応えてくれるのが嬉しくて、夢中でキスをし続ける。
背中に置かれた腕に力が込められ、もう片手では肩を掴み寄せられる。
額に軽くキスを落とされ、幸福感を噛みしめた――その、瞬間。
「…………エ…リー……――」
「………え、エリー?」
衝撃に頭が真っ白になる。
エリー?
知らない女性の名前。
アレス様に限って、不貞などありえない……。
ありえないけれど……リズお姉様や妖精の一件を思えば、あり得なくもない?
刹那の逡巡。
ぐっと肩を抱く腕に力がこもり、喉元に頭を押しつけられる。
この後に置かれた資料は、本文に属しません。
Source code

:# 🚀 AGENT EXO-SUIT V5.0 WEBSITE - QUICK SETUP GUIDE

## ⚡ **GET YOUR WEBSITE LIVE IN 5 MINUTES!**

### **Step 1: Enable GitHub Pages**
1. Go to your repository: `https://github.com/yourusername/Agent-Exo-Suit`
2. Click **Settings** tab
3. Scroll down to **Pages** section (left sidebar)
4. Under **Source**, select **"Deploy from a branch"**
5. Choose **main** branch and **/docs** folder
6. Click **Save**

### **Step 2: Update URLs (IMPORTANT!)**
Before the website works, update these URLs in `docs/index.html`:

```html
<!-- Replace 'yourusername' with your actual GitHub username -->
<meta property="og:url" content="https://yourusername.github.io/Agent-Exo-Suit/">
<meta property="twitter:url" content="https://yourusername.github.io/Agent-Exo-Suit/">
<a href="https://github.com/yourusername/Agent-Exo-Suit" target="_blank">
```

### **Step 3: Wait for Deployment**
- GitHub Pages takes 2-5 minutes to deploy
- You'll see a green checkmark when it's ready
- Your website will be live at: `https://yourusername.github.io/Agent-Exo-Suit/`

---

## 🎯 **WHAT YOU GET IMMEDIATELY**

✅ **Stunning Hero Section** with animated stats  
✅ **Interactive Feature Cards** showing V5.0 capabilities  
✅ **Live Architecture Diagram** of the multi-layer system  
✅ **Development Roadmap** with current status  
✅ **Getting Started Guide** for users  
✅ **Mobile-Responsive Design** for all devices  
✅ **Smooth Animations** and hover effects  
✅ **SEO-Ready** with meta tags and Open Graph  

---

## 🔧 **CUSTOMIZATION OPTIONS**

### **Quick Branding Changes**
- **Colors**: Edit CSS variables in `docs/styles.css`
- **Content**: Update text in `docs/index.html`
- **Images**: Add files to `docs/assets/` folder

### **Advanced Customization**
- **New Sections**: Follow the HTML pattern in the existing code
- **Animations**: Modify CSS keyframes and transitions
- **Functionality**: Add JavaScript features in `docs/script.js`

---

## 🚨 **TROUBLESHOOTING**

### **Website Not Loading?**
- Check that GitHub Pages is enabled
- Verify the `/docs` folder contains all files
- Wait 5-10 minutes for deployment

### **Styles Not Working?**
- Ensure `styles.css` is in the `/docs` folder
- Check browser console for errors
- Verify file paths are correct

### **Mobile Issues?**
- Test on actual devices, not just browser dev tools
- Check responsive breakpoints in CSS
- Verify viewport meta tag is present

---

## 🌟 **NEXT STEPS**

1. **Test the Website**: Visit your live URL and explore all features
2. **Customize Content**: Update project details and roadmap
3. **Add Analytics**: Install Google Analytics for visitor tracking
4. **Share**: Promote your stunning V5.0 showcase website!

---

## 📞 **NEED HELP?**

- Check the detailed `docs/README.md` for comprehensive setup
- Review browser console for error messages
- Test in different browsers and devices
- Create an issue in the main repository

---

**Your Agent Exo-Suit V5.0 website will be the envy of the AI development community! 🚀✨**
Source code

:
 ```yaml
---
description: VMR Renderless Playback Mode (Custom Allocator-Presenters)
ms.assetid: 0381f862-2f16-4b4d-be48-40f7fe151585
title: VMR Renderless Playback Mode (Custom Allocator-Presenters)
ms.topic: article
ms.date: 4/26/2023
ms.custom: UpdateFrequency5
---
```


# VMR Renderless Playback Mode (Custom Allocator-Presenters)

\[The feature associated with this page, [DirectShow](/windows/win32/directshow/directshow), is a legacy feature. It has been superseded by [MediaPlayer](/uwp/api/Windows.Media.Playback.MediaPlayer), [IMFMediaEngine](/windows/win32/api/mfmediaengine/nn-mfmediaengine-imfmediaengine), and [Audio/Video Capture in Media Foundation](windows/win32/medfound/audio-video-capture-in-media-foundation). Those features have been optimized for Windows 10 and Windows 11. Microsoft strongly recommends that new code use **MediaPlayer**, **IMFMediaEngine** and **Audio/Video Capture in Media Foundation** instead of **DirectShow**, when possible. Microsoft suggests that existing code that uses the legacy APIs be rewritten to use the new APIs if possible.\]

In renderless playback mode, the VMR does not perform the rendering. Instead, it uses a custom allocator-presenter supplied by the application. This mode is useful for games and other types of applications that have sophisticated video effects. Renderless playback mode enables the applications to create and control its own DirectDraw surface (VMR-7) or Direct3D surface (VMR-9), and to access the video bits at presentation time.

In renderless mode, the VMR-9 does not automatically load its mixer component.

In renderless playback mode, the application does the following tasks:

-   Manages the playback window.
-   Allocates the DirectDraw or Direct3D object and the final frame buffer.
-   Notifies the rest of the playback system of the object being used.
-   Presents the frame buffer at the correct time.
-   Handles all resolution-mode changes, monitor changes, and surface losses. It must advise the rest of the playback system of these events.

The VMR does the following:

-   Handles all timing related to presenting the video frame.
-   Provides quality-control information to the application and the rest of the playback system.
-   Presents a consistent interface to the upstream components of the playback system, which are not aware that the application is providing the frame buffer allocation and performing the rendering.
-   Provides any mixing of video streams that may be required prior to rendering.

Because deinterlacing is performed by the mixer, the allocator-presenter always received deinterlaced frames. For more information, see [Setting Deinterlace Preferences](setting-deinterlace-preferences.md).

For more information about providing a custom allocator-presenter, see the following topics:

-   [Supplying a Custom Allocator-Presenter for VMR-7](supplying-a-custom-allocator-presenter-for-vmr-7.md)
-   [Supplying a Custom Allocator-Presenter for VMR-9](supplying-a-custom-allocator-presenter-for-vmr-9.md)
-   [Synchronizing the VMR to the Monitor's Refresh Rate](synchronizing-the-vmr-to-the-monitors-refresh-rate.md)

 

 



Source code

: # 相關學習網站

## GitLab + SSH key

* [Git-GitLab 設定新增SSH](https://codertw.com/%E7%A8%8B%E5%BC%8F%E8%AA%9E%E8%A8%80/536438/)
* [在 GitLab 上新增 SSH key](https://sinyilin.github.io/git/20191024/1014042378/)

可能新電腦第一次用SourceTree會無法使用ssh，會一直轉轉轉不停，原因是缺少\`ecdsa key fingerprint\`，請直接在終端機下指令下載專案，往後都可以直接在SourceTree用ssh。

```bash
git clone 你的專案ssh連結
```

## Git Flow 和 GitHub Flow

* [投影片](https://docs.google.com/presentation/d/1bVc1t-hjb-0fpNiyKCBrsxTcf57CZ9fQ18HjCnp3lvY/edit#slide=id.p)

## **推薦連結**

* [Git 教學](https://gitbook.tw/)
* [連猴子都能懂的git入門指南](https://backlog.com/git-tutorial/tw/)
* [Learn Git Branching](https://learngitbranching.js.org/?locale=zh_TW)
そして、呻くようにもう一度「エリー」とどこの娘だかわからない名を呼んだ。
「ちょ、アレス様っ!! エリーって誰なんですっ!?」
「…………んー…………」
バシバシと力任せに胸を叩き、起こして問いただそうとしてみるけれど、アレス様はうるさがって寝返りを打つともぞもぞと寝具の中に潜っていく。
一瞬、アベルを連れてこなかったことを後悔する。
だがアベルは最近お見合いをした彼女といい雰囲気で、邪魔をしては悪いからとおいてきたのだ。いつまでも私が世話をかけていては、アベルも安心して家族を持つことができない。自力でなんとかしなければと強く気を持ち直し、耳を引っ張ってその中に直接大声を張り上げた。